• [GOAL OF THE EXERCISE]
Start at the line below containing "## Case Studies" and stop at the line containing "- Live streaming of leaderboard updates". Repeat every line of that stretch exactly, and nothing outside it.

[Records excerpted from a collection]
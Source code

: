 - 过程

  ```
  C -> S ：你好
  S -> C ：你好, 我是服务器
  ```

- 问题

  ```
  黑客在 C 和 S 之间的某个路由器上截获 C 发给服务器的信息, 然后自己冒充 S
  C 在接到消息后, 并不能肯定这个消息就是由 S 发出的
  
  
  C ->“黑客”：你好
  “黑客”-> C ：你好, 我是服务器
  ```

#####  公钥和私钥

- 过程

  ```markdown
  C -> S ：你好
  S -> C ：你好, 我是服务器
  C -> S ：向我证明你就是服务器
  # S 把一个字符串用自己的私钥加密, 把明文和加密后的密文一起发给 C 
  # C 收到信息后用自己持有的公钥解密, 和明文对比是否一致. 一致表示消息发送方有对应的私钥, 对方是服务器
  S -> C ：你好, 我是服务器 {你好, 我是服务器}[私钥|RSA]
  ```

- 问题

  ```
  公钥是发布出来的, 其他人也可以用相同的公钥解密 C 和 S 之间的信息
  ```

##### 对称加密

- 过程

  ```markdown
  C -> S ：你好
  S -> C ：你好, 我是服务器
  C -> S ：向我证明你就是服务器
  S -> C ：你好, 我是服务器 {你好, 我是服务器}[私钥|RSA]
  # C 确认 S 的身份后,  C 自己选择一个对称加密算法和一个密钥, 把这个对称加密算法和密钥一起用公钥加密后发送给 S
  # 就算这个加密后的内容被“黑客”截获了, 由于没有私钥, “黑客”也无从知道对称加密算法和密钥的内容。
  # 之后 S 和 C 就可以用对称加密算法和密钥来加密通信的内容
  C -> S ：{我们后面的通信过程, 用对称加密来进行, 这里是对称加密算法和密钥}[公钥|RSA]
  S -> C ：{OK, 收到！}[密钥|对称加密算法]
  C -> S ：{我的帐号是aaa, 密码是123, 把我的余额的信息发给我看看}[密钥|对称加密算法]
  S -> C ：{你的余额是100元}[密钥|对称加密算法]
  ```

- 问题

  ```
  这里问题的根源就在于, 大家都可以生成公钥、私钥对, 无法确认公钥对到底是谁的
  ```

---

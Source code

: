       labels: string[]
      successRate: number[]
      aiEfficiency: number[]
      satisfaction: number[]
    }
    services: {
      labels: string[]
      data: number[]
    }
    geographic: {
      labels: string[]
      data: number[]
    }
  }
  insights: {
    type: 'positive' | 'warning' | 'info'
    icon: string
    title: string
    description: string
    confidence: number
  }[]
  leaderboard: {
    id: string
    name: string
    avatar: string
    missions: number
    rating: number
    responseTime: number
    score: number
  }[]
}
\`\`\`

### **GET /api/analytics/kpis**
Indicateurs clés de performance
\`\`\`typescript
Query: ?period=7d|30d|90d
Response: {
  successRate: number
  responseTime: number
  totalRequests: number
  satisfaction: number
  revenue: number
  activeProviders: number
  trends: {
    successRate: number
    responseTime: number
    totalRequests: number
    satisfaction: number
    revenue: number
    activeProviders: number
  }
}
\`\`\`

--

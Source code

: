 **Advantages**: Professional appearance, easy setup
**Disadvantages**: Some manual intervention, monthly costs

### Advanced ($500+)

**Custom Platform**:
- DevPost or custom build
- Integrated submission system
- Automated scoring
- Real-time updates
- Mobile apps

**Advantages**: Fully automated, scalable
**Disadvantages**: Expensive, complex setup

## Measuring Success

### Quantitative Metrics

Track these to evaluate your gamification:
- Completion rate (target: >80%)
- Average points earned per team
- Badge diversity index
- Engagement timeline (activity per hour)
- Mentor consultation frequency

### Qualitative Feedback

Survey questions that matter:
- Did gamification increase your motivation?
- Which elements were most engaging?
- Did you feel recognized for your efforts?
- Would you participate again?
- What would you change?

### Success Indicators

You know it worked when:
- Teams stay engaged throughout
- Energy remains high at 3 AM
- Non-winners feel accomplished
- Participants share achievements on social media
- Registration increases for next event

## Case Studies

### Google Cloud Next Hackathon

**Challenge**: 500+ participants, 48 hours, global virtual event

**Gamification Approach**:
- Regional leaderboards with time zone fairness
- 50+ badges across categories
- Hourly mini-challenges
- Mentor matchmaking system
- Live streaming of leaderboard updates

• [COMPLETED EXERCISE]
## Case Studies

### Google Cloud Next Hackathon

**Challenge**: 500+ participants, 48 hours, global virtual event

**Gamification Approach**:
- Regional leaderboards with time zone fairness
- 50+ badges across categories
- Hourly mini-challenges
- Mentor matchmaking system
- Live streaming of leaderboard updates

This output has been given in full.